Но строго и осудительно проведя читателя через все картины крепостнического ада, Новиков выводит его вдруг на чистый воздух, дает ему возможность припасть к чистой и живительной струе неувядаемой и торжествующей в любых условиях человечности—читатель попадает в неведомый ему крестьянский мир. Только у них, тружени-ков-хлебопашцев, можно найти утешение. Читатель узнает: крестьянский мир, мир бедных и разоренных
Филаток, есть великая сила и аккумулятор нравственной энергии—именно потому, что они—труженики, потому, что заняты трудом, нужным всему отечеству, потому, что они «питатели» и производят «самонужнейшую вещь»— хлеб. В ответ на бессердечное решение Григория Сидо-ровича «мир» помогает Филатке—он платит за него подати, он оставляет Филатке корову, потому что хочет поднять его на ноги, потому что в нем есть уважение и любовь к человеку, потому что ему свойственна жалость. Читатель «Трутня» и «Живописца» получал произведение, полное антикрепостнического пафоса, гневного обличения и глубокой патриотической любви к своему «бедствующему» отечеству, к народу, сохранившему, несмотря на рабство, подлинно человеческую нравственность. Русская критическая литература начинала свое развитие с органического сочетания тех двух начал, которые, по мнению Белинского, и составили в будущем существо русского реализма: «патриотическое, беспощадное одергивание покрова с действительности» и «кровная любовь к плодовитому зерну русской жизни»11.

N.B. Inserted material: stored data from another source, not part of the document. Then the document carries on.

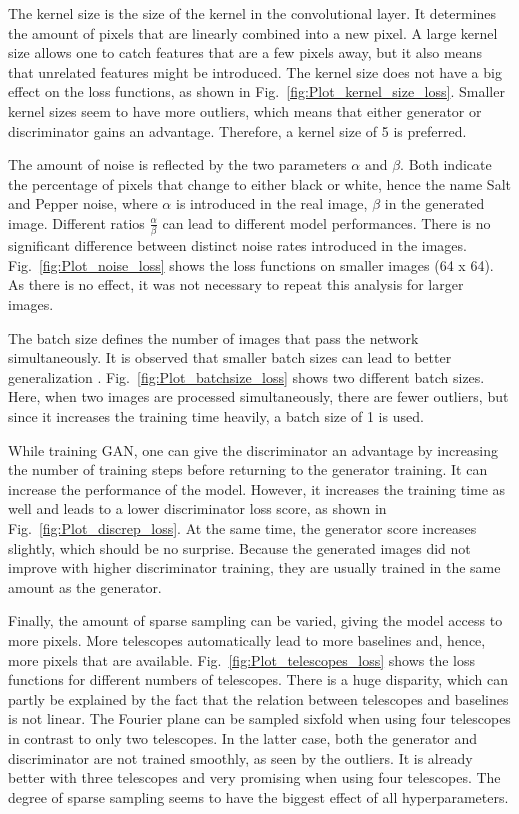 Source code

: The kernel size is the size of the kernel in the convolutional layer. It determines the amount of pixels that are linearly combined into a new pixel. A large kernel size allows one to catch features that are a few pixels away, but it also means that unrelated features might be introduced. The kernel size does not have a big effect on the loss functions, as shown in Fig.~\ref{fig:Plot_kernel_size_loss}. Smaller kernel sizes seem to have more outliers, which means that either generator or discriminator gains an advantage. Therefore, a kernel size of 5 is preferred.

The amount of noise is reflected by the two parameters $\alpha$ and $\beta$. Both indicate the percentage of pixels that change to either black or white, hence the name Salt and Pepper noise, where $\alpha$ is introduced in the real image, $\beta$ in the generated image. Different ratios $\frac{\alpha}{\beta}$ can lead to different model performances. There is no significant difference between distinct noise rates introduced in the images. Fig.~\ref{fig:Plot_noise_loss} shows the loss functions on smaller images (64 x 64). As there is no effect, it was not necessary to repeat this analysis for larger images. 

The batch size defines the number of images that pass the network simultaneously. It is observed that smaller batch sizes can lead to better generalization \citep{prince2023understanding}. Fig.~\ref{fig:Plot_batchsize_loss} shows two different batch sizes. Here, when two images are processed simultaneously, there are fewer outliers, but since it increases the training time heavily, a batch size of 1 is used.

While training GAN, one can give the discriminator an advantage by increasing the number of training steps before returning to the generator training. It can increase the performance of the model. However, it increases the training time as well and leads to a lower discriminator loss score, as shown in Fig.~\ref{fig:Plot_discrep_loss}. At the same time, the generator score increases slightly, which should be no surprise. Because the generated images did not improve with higher discriminator training, they are usually trained in the same amount as the generator.

Finally, the amount of sparse sampling can be varied, giving the model access to more pixels. More telescopes automatically lead to more baselines and, hence, more pixels that are available. Fig.~\ref{fig:Plot_telescopes_loss} shows the loss functions for different numbers of telescopes. There is a huge disparity, which can partly be explained by the fact that the relation between telescopes and baselines is not linear. The Fourier plane can be sampled sixfold when using four telescopes in contrast to only two telescopes. In the latter case, both the generator and discriminator are not trained smoothly, as seen by the outliers. It is already better with three telescopes and very promising when using four telescopes. The degree of sparse sampling seems to have the biggest effect of all hyperparameters.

Эта тема нашла новое развитие в фольклоре, вторгавшемся в русскую литературу с небывалой до того силой в 60-х годах. Народ рассказывал о себе сам, заставляя многих дворянских писателей задуматься «над образованием души» его, над его судьбой, над его положением. Особенно много сделали для распространения сказок, песен, пословиц такие два антидворянских писателя, как Михаил Попов и Михаил Чулков.
Весь этот опыт русской литературы по-новому был освещен для Радищева восстанием Пугачева, которое было для него высшим актом народного творчества. Став глашатаем народной революции, он политике подчинил свою литературную деятельность. Критика рабовладельческих порядков определяла и до Радищева сатирическое направление. Радищев же встает на путь отрицания самого помещичье-самодержавного государства. Вот почему небывалую дотоле силу приобрела сатира Радищева. Вот почему в книгах его предстала потрясшая читателя реальная картина самодержавной России, этого «чудища, обло, озорно, огромно, стозевно и лаяй», изображенная большим писателем с почти документальной достоверностью. Но те же революционные убеждения позволили Радищеву по-новому развернуть положительную программу. Народ и его революционная энергия, преобразующая мир деспотизма и угнетения, жестокости и неволи; народ, как строитель будущей республики свободных тружеников, как создатель новой, глубоко человеческой культуры; свободная, преобразованная Россия— таково конкретное содержание этой положительной программы.
Естественным оказалось для Радищева использование фольклора, который усиливал его и политическую и художническую зоркость, сближал с теми, от кого он ждал спасения России.